[
https://issues.apache.org/jira/browse/SQOOP-2513?page=com.atlassian.jira.plugin.system.issuetabpanels:comment-tabpanel&focusedCommentId=14705296#comment-14705296
]
Dian Fu commented on SQOOP-2513:
--------------------------------
Hi [~jarcec],
Thanks for review. :)
{quote}
Could you advise how the patch actually fixes the deadlock
{quote}
Yes, of course. There is an UpdateThread in JobManager which will execute
{{updateSubmission}} periodically.
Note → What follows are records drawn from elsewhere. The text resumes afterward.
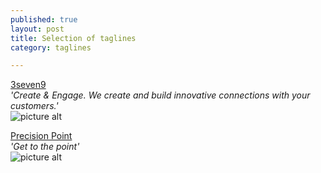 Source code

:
 ```yaml
---
published: true
layout: post
title: Selection of taglines
category: taglines

---
```


<u>3seven9</u> <br>
_'Create & Engage. We create and build innovative connections with your customers.'_
<br>
![picture alt](http://i.imgur.com/o1cdteE.png)

<u>Precision Point</u> <br>
_'Get to the point'_
<br>
![picture alt](http://i.imgur.com/yBjXoJQ.png)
If one job finished successfully, it will
call {{invokeDestroyerOnJobSuccess}} which will call
{{CommonRepositoryHandler#updateJob}}. Method
{{CommonRepositoryHandler#updateJob}} firstly update table {{SQ_JOB_INPUT}}
which of course will hold the exclude lock of table {{SQ_JOB_INPUT}} and then
update table {{SQ_JOB}} when it still hold the exclude lock of table
{{SQ_JOB_INPUT}}.
Client side will also call {{JobRequestHandler#getJobStatus}} to fetch the
latest status of job. {{JobRequestHandler#getJobStatus}} calls
{{JobManager#updateSubmission}} to update the status of the job. If one job
finished successfully during this call, it will call
{{JobManager#invokeDestroyerOnJobSuccess}} which will call
{{JobManager#getJob}}. {{JobManager#getJob}} finally calls
{{CommonRepositoryHandler#findJob}}. {{CommonRepositoryHandler#loadJobs}}
firstly execute select statement on table {{SQ_JOB}} and will of course hold
the shared lock of table {{SQ_JOB}}, then it execute select statement on table
{{SQ_JOB_INPUT}} which will try to get the shared lock of table
{{SQ_JOB_INPUT}}.
We can see that deadlock occurs.
{quote}
I'm a bit concerned that we're having each query in it's own try-catch block as
now we can execute the second query without correctly finishing the first which
doesn't seem right thing to do.
{quote}
If the first try-finally block throw exceptions, it will still be caught by the
outer catch statement and so the second try-finally block won't execute at this
time.
{quote}
Shouldn't we perhaps restart the transaction if we got DB deadlock?
{quote}
I'm not quite sure how to do this, any suggestions?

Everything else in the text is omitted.